## Stored data
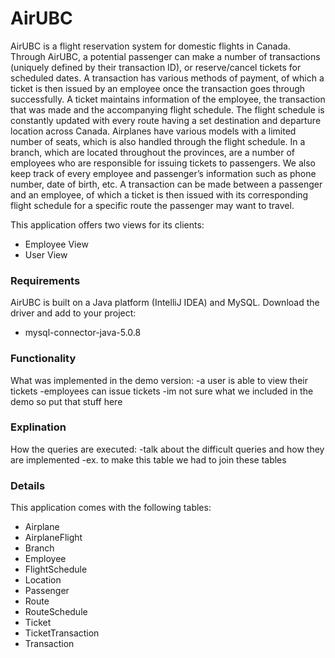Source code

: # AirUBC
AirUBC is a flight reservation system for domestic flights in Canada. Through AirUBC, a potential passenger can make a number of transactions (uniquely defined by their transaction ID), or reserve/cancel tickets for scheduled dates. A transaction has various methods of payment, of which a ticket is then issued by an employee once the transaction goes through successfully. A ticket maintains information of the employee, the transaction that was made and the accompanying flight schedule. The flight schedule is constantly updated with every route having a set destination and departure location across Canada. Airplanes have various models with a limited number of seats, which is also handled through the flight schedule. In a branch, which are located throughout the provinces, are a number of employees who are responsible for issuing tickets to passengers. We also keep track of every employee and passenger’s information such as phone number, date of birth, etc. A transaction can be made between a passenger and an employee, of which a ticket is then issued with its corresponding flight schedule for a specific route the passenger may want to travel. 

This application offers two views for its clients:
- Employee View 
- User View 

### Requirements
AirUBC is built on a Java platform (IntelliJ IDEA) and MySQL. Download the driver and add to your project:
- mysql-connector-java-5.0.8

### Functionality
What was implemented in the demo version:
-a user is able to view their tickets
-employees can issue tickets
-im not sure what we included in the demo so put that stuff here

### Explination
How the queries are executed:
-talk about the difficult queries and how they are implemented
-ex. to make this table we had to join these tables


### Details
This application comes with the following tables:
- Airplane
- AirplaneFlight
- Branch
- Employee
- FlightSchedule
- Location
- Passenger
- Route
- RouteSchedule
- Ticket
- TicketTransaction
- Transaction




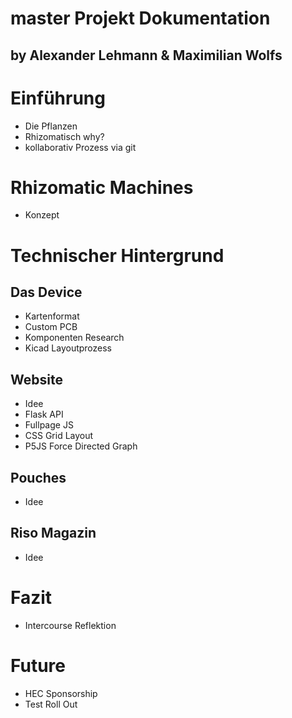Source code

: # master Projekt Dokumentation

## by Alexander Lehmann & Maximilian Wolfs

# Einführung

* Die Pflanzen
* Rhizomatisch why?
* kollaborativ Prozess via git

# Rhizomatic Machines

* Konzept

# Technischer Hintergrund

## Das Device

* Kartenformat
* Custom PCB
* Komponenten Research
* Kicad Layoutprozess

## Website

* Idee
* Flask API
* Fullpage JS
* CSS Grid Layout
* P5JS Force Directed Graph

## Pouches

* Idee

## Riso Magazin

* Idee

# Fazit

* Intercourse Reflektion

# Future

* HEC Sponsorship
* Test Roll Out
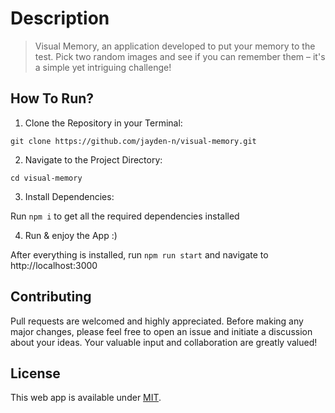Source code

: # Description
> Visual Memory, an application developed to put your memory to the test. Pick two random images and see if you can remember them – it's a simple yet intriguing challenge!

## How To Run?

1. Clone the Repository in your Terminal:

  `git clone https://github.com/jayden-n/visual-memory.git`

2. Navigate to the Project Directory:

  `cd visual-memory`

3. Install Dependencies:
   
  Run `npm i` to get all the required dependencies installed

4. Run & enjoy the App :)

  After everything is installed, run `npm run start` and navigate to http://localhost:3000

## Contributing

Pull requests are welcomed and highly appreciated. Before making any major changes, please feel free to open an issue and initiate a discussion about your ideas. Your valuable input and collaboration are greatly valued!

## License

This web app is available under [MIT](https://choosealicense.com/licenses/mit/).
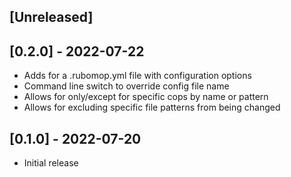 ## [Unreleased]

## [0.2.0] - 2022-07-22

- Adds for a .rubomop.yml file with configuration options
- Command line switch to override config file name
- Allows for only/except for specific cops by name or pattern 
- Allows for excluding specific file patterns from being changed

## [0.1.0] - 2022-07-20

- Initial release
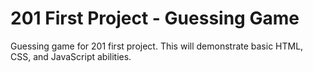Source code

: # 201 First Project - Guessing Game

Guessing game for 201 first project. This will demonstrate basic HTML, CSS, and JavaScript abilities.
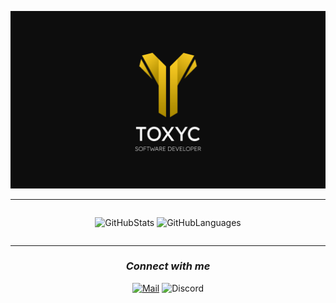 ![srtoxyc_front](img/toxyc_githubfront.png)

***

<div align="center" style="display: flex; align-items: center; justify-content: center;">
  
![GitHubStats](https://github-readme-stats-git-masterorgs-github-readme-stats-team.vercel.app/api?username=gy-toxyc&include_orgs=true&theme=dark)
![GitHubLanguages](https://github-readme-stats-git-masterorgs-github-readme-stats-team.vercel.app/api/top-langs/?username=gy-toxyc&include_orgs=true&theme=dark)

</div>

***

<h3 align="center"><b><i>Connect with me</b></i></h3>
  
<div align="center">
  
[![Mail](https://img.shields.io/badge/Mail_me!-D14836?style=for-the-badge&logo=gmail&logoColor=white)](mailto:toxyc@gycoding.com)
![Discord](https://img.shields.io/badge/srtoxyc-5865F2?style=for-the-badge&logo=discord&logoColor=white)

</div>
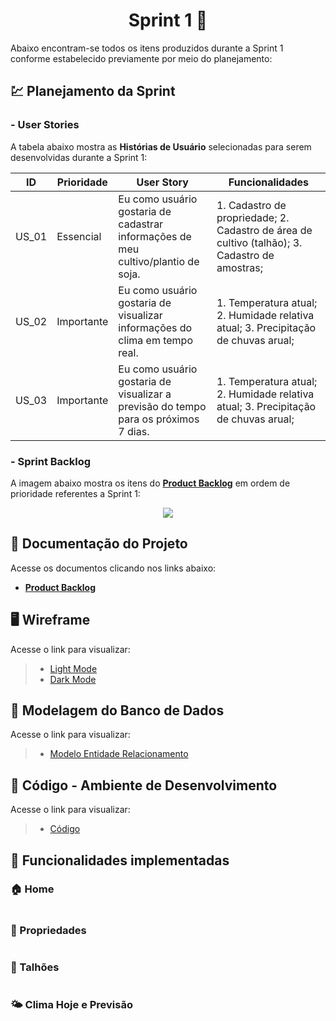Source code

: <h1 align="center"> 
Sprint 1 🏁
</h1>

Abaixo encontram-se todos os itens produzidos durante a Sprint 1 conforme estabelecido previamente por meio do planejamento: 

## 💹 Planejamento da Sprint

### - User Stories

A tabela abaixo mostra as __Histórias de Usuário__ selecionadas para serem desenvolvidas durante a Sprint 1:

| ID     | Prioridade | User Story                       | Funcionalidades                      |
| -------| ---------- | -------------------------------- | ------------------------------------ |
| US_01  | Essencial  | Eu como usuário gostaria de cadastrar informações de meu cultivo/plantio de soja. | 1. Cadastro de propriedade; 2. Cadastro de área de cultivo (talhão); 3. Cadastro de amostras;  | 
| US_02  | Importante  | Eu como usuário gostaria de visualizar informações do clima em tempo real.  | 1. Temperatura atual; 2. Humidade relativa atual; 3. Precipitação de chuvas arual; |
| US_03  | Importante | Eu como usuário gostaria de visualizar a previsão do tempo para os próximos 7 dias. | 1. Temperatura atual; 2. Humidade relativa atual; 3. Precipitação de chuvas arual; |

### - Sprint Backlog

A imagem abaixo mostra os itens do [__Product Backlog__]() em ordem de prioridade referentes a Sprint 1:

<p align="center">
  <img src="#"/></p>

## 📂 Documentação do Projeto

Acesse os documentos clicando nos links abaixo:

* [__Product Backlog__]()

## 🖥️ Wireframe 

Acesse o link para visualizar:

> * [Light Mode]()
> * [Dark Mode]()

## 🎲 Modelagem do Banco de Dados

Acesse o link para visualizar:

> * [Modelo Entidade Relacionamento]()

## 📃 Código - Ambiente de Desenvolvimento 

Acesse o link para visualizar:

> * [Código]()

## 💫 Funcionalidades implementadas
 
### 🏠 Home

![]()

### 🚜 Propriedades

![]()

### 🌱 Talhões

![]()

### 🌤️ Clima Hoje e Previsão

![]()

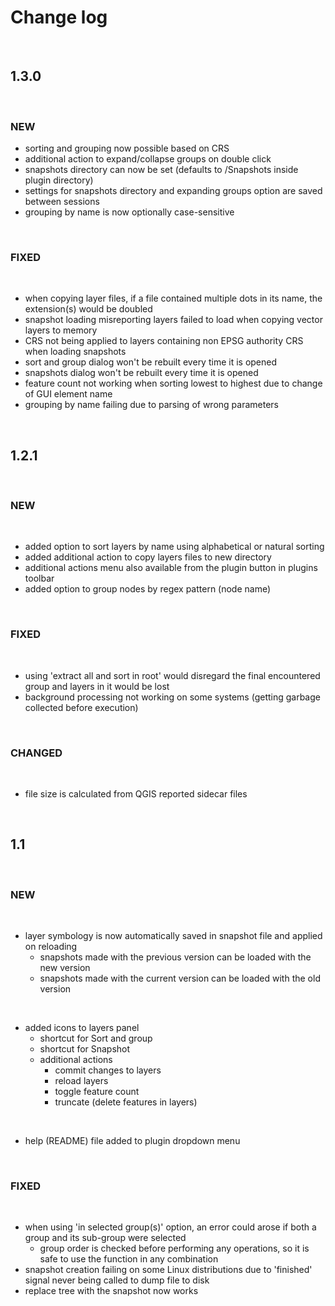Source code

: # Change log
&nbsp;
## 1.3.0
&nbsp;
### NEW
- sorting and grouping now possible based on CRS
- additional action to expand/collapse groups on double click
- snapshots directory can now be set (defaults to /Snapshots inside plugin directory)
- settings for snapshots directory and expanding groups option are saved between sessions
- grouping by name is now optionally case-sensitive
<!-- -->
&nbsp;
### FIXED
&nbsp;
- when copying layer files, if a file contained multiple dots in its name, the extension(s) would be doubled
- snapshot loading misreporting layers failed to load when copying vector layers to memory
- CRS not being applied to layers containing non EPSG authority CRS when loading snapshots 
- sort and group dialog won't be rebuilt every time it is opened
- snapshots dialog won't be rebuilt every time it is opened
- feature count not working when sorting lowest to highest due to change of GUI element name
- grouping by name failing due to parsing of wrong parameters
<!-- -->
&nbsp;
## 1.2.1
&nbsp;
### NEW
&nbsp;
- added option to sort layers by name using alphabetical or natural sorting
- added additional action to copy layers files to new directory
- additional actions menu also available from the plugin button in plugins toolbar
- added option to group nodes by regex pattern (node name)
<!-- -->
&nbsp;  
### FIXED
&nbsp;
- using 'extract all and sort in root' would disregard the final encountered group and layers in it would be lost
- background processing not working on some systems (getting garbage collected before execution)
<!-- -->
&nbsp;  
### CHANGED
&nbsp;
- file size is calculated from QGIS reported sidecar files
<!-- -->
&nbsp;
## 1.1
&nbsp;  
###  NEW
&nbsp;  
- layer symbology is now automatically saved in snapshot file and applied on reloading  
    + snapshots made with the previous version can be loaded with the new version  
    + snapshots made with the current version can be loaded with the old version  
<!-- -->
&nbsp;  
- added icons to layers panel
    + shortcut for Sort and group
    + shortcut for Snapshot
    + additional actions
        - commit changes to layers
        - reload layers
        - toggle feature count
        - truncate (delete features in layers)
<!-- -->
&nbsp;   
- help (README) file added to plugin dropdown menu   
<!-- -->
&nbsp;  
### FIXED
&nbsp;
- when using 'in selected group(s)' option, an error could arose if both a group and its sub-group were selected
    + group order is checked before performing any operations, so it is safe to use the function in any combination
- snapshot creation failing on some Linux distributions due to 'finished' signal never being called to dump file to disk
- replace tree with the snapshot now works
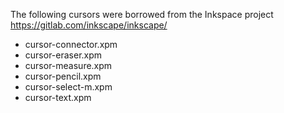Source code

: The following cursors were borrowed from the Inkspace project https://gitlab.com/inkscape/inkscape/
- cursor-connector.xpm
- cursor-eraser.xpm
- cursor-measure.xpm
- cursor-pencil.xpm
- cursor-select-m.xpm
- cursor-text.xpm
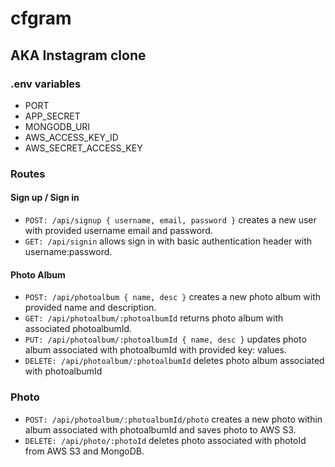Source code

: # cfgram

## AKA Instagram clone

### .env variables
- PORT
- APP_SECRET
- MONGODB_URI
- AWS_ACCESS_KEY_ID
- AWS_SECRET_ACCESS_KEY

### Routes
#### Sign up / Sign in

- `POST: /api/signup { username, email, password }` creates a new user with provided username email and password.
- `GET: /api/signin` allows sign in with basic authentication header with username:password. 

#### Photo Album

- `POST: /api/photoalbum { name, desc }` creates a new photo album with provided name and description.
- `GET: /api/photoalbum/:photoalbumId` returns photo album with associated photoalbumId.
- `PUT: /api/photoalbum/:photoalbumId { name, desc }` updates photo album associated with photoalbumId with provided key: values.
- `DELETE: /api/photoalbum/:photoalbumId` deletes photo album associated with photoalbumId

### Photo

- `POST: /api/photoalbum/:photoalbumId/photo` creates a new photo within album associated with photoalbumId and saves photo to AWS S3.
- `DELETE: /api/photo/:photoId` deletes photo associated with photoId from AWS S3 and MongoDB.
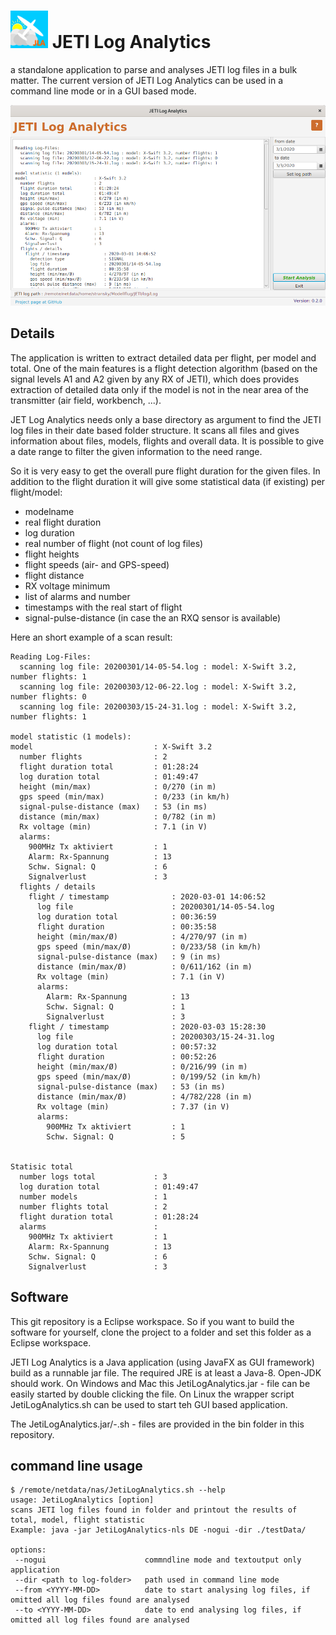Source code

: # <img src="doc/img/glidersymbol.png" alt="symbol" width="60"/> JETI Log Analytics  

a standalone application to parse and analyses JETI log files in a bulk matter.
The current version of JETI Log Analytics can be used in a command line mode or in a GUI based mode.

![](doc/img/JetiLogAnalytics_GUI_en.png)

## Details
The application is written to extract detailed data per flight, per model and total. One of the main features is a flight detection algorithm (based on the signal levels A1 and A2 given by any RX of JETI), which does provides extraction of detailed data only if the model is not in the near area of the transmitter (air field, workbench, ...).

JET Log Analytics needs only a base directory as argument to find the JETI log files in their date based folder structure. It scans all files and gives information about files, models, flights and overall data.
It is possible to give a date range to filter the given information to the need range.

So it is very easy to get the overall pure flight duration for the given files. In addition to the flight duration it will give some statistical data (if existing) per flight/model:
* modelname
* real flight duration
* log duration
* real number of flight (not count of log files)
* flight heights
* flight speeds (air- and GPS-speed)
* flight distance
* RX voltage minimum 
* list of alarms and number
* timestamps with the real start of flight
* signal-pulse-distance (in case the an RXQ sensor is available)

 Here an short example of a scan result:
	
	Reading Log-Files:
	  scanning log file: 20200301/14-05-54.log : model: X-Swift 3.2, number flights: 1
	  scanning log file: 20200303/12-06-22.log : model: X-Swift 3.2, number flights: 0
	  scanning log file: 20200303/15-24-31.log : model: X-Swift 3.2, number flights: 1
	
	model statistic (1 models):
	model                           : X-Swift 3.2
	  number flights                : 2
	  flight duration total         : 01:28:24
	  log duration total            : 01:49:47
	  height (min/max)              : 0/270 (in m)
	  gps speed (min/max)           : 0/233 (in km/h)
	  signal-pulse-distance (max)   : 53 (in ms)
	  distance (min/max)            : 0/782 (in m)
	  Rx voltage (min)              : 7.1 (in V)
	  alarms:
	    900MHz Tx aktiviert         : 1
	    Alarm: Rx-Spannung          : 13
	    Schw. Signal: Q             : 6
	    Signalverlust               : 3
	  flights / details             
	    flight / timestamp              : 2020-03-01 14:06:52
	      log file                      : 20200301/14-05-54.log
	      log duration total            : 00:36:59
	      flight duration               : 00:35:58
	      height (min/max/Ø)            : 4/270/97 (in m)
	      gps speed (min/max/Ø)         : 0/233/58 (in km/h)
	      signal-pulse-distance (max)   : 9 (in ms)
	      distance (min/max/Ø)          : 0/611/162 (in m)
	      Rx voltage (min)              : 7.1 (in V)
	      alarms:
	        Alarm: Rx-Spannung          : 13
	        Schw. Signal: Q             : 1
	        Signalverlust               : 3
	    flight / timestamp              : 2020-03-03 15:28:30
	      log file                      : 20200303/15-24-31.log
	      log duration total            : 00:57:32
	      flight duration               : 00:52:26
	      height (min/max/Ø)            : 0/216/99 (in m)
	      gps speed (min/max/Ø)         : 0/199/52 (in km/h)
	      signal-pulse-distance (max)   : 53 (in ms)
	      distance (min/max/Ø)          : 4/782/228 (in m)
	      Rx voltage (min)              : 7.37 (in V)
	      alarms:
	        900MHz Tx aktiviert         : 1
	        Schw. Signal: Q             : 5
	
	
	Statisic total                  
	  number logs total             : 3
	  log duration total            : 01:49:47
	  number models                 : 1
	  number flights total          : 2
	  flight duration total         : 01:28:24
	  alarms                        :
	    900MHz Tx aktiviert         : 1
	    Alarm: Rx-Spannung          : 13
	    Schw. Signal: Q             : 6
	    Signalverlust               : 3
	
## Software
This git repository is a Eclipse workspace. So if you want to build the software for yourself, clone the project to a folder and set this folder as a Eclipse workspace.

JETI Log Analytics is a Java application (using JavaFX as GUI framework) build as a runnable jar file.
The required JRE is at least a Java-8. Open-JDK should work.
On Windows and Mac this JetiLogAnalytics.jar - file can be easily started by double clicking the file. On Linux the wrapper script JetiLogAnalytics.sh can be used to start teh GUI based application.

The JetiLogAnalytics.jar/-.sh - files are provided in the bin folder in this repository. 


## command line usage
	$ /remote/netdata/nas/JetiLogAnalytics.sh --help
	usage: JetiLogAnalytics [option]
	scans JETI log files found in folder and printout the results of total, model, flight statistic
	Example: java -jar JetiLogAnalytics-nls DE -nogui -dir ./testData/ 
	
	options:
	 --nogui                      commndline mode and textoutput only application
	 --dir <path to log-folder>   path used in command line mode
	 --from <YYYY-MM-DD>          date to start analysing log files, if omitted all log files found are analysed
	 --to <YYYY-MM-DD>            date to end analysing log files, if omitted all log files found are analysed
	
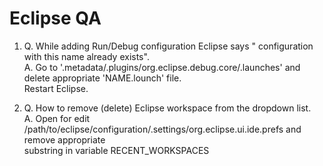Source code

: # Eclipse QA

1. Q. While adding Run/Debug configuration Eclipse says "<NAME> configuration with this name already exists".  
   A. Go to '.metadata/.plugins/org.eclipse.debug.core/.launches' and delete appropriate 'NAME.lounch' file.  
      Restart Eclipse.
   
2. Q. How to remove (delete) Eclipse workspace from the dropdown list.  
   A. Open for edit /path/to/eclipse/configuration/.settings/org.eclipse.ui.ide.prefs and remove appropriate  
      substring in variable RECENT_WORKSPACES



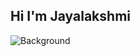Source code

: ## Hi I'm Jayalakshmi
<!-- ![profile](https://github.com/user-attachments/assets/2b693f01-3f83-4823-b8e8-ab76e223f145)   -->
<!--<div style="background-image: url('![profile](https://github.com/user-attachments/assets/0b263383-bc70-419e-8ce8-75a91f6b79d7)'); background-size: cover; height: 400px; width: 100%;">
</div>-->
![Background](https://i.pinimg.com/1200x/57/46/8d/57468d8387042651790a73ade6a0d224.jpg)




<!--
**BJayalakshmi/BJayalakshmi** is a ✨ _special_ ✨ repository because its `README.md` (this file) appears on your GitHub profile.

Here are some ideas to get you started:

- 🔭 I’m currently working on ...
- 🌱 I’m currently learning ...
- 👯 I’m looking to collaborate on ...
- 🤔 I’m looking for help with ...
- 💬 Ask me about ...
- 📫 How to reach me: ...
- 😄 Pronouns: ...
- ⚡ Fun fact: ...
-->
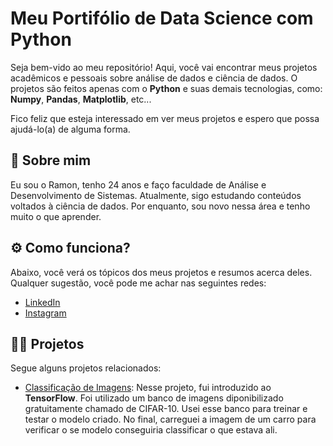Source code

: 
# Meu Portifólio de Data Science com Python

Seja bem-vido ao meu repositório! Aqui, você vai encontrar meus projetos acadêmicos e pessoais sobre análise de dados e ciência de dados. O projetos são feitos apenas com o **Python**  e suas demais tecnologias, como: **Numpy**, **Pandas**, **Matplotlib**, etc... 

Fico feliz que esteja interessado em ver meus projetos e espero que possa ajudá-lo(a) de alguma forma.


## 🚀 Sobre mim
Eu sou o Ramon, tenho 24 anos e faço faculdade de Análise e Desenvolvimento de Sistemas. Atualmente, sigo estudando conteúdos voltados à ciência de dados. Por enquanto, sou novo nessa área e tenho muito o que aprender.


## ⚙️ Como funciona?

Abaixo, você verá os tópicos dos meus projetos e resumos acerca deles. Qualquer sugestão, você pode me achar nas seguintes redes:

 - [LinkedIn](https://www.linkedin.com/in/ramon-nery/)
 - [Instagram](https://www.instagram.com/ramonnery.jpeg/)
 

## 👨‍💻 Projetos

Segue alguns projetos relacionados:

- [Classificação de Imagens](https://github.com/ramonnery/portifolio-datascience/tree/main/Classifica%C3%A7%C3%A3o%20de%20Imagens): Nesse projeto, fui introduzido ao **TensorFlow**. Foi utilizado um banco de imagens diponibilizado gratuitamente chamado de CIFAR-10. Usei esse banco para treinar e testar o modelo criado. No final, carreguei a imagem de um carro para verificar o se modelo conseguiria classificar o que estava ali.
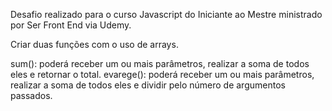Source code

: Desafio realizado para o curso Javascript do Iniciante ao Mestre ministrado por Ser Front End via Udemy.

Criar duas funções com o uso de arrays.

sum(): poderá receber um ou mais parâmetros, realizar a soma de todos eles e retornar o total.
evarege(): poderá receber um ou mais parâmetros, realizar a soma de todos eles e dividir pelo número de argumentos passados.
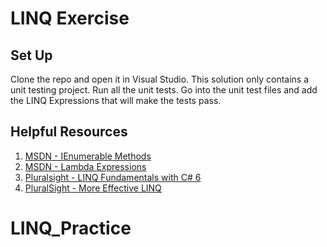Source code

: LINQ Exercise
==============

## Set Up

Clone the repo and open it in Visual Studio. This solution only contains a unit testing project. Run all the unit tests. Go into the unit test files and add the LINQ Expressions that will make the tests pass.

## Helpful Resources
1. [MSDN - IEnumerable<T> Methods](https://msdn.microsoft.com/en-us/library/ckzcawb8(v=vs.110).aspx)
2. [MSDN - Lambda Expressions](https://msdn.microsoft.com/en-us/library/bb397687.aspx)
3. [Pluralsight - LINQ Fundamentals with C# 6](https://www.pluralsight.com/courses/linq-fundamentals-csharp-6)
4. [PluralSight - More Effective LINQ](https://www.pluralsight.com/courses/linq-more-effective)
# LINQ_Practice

## Work request
Every line from the start of the material through the line holding "- RouteSchedule" must be returned exactly, and the pictures must not.

## Exercise response
Source code

: # AirUBC
AirUBC is a flight reservation system for domestic flights in Canada. Through AirUBC, a potential passenger can make a number of transactions (uniquely defined by their transaction ID), or reserve/cancel tickets for scheduled dates. A transaction has various methods of payment, of which a ticket is then issued by an employee once the transaction goes through successfully. A ticket maintains information of the employee, the transaction that was made and the accompanying flight schedule. The flight schedule is constantly updated with every route having a set destination and departure location across Canada. Airplanes have various models with a limited number of seats, which is also handled through the flight schedule. In a branch, which are located throughout the provinces, are a number of employees who are responsible for issuing tickets to passengers. We also keep track of every employee and passenger’s information such as phone number, date of birth, etc. A transaction can be made between a passenger and an employee, of which a ticket is then issued with its corresponding flight schedule for a specific route the passenger may want to travel. 

This application offers two views for its clients:
- Employee View 
- User View 

### Requirements
AirUBC is built on a Java platform (IntelliJ IDEA) and MySQL. Download the driver and add to your project:
- mysql-connector-java-5.0.8

### Functionality
What was implemented in the demo version:
-a user is able to view their tickets
-employees can issue tickets
-im not sure what we included in the demo so put that stuff here

### Explination
How the queries are executed:
-talk about the difficult queries and how they are implemented
-ex. to make this table we had to join these tables


### Details
This application comes with the following tables:
- Airplane
- AirplaneFlight
- Branch
- Employee
- FlightSchedule
- Location
- Passenger
- Route
- RouteSchedule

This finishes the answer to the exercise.